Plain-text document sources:
-- Opening Marker --

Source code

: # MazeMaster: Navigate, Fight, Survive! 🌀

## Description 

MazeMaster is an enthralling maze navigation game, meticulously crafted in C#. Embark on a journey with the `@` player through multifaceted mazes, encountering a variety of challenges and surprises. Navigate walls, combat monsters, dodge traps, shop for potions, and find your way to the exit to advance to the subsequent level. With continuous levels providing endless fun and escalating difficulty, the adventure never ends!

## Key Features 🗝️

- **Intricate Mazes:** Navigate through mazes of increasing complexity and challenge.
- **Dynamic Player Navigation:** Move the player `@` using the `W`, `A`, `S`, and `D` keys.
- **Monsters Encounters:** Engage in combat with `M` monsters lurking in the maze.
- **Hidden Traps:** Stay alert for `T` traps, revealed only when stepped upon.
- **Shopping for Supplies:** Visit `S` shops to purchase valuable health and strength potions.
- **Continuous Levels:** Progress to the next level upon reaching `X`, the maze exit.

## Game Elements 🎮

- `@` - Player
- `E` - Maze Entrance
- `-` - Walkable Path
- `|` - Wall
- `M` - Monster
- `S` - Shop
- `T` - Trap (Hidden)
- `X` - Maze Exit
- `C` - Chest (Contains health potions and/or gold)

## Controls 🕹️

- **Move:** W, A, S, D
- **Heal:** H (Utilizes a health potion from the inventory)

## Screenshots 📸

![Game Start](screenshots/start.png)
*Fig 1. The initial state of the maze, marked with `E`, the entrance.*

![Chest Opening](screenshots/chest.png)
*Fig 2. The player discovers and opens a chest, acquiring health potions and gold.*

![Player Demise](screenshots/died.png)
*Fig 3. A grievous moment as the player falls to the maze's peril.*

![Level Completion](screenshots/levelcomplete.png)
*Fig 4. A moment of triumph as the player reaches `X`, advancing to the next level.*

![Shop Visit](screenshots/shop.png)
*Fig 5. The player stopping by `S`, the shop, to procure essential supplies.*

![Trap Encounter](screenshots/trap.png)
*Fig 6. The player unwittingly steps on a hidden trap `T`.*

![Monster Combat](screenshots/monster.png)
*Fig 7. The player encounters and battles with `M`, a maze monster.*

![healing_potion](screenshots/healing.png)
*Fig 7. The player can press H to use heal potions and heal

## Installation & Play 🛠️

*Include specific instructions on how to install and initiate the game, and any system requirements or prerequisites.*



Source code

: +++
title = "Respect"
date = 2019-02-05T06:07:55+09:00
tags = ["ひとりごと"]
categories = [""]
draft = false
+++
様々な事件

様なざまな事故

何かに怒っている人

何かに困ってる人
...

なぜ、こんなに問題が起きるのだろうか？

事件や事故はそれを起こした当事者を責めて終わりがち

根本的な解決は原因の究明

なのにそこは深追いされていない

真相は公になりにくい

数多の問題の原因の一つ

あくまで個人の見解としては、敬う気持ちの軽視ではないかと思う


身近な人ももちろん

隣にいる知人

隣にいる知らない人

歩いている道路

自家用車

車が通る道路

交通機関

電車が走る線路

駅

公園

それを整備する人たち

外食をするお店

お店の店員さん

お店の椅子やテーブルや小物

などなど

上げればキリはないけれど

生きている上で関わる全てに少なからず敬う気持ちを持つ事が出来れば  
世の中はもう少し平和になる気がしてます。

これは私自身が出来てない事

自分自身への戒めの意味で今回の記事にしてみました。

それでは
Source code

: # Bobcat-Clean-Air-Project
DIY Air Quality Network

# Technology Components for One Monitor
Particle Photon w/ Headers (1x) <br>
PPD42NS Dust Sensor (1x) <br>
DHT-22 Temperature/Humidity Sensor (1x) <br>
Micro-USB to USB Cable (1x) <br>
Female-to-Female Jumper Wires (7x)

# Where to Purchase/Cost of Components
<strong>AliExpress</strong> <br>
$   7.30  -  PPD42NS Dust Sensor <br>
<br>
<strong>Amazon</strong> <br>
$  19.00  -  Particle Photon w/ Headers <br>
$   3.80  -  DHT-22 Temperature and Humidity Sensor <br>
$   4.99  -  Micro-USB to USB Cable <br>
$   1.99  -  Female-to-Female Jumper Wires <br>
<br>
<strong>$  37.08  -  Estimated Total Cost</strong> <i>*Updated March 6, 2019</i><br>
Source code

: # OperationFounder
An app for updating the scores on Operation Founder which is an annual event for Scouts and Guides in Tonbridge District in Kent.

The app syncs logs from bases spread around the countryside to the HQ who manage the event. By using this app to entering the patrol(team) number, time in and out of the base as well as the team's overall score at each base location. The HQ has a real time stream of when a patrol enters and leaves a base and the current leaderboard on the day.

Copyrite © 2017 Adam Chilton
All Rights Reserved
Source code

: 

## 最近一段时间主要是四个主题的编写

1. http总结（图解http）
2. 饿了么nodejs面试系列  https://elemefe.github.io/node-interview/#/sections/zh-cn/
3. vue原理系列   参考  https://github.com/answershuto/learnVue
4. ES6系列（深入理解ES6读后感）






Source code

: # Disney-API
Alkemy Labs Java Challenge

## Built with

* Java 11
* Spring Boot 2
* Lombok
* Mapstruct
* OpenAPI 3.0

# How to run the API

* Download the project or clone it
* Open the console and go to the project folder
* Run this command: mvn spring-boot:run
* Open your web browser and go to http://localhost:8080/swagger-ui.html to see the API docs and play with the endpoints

-- Closing Marker --

◆ ACTIVITY ◆
Copy every line in the data above that has the string "Cable" in it.

◆ RESPONSE AREA ◆
Micro-USB to USB Cable (1x) <br>
$   4.99  -  Micro-USB to USB Cable <br>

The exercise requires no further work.